Gae Aulenti and her “art collector′s house” for the Agnelli family

Ten years after the great Italian designer’s passing, Domus goes back through the archives to the apartment she conceived in Milan, a radical environment built around an art collection. 

"House for an art collector": the Agnelli apartment conceived in MIlan by Gae Aulenti In this drawing, the apartment appears as split on the axis of the living room and the gallery prism ─ a gallery that can be seen in perspective on the opposite page, traversed by Lalanne's "moutons" and centred on Noland's coloured disc. (On the walls of the gallery the lighting and sound diffusion devices are evident, repeated throughout the room: designed by Gae Aulenti, they are composed of a metal sphere containing the projector and a grated half sphere containing the loudspeaker; both bodies can be adjusted, on magnets, to direct sound and light).

Domus 482, January 1970

"House for an art collector": the Agnelli apartment conceived in MIlan by Gae Aulenti

Domus 482, January 1970

"House for an art collector": the Agnelli apartment conceived in MIlan by Gae Aulenti

Domus 482, January 1970

"House for an art collector": the Agnelli apartment conceived in MIlan by Gae Aulenti

Domus 482, January 1970

"House for an art collector": the Agnelli apartment conceived in MIlan by Gae Aulenti

Domus 482, January 1970

"House for an art collector": the Agnelli apartment conceived in MIlan by Gae Aulenti

Domus 482, January 1970

"House for an art collector": the Agnelli apartment conceived in MIlan by Gae Aulenti

Domus 482, January 1970

"House for an art collector": the Agnelli apartment conceived in MIlan by Gae Aulenti

Domus 482, January 1970

"House for an art collector": the Agnelli apartment conceived in MIlan by Gae Aulenti

Domus 482, January 1970

On her way to becoming an icon of Italian design and architecture, Gae Aulenti would also lay the foundations of her principles as a cultivated practitioner: from her collaboration with Ernesto Nathan Rogers ─ for whom she also edited the graphics of Casabella-Continuità ─ she inherited a need to think of every project as an element of the city, or more generally for the city. But from there on, it was her to raise the bar of reflection even higher, extending such vision to the scale of the object, of product design, of interiors. By the end of the 60s, Aulenti conceived a house in Milan for the Agnelli family around a very specific programme: it had to be structured by the same works of art that it would host, by a collection that would keep on stimulating architectural debate long afterwards, when Renzo Piano designed a high-tech treasure chest for it, to be suspended above the roof of the Lingotto in Turin. This Milanese flat is more than a grouping of “urban” objects: it is a sequence of those environments, of those spaces that lie between product, art installation and pure experience, with which Aulenti would make her international name a few years later, in MoMA exhibition Italy: The New Domestic Landscape.
Domus published this project on issue 482, in January 1970.

Domus 482, January 1970

The place for a collection

Gae Aulenti, architect; Livio Castiglioni, lighting and electroacoustic consulting

It is in Milan. It is an apartment (a large living room and a bathroom, overlooked by a loft bedroom) but most of all the home to a selected gathering of artworks to share life with, from time to time: the place for a collection. A strong architectural space, acting as a support to such heterogeneous works, an expressive, non-neutral support, participating in the story these works unfold. Works of art as characters, whose simultaneous presence, and placement, in a dialectical relationship, creates an environment. In this space and in this relationship the works enhance each other; nor can this space make any sense without them.
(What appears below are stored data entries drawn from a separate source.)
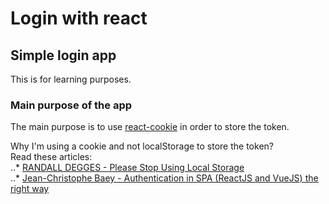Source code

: # Login with react

## Simple login app

This is for learning purposes.

### Main purpose of the app

The main purpose is to use [react-cookie](https://www.npmjs.com/package/react-cookie) in order to store the token.

Why I'm using a cookie and not localStorage to store the token?<br>
Read these articles:<br>
..* [RANDALL DEGGES - Please Stop Using Local Storage](https://www.rdegges.com/2018/please-stop-using-local-storage/)<br>
..* [Jean-Christophe Baey - Authentication in SPA (ReactJS and VueJS) the right way](https://medium.com/@jcbaey/authentication-in-spa-reactjs-and-vuejs-the-right-way-e4a9ac5cd9a3)
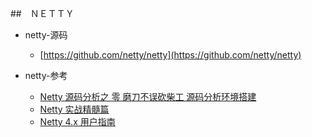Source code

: ##　ＮＥＴＴＹ
- netty-源码
  -  [https://github.com/netty/netty](https://github.com/netty/netty)

- netty-参考
  - [Netty 源码分析之 零 磨刀不误砍柴工 源码分析环境搭建](https://github.com/yongshun/learn_netty_source_code/blob/f129f37978e29746f07ea6a8baef2479ee3b0593/Netty%20源码分析之%20零%20磨刀不误砍柴工%20源码分析环境搭建/Netty%20源码分析之%20零%20磨刀不误砍柴工%20源码分析环境搭建.md)
  - [Netty 实战精髓篇](https://www.w3cschool.cn/essential_netty_in_action/)
  - [Netty 4.x 用户指南](https://www.w3cschool.cn/netty4userguide/)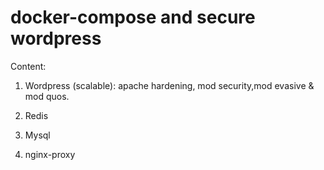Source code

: # docker-compose and secure wordpress

Content:

1. Wordpress (scalable): apache hardening, mod security,mod evasive & mod quos.

2. Redis

3. Mysql

4. nginx-proxy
American Pop Art works are featured in the selection and, close to them, works of subtler abstraction appear, such as those by Noland and Judd, or works of a different figurative depth, such as Bacon, Duchamp-Villon, Magritte and Nolde.

Domus 482, January 1970

(In such an environment, the actual furniture tends to disappear; sofas and armchairs, the same color as the carpeting, are mere floor reliefs; only the “table” emerges, but it is a metal tracery table taken from a factory, chosen because of its capacity to contrast, with its figurative violence and colors, the works of Lichtenstein and Segal shown nearby.)

Domus 482, January 1970
"House for an art collector": the Agnelli apartment conceived in MIlan by Gae Aulenti Domus 482, January 1970

In this drawing, the apartment appears as split on the axis of the living room and the gallery prism ─ a gallery that can be seen in perspective on the opposite page, traversed by Lalanne's "moutons" and centred on Noland's coloured disc. (On the walls of the gallery the lighting and sound diffusion devices are evident, repeated throughout the room: designed by Gae Aulenti, they are composed of a metal sphere containing the projector and a grated half sphere containing the loudspeaker; both bodies can be adjusted, on magnets, to direct sound and light).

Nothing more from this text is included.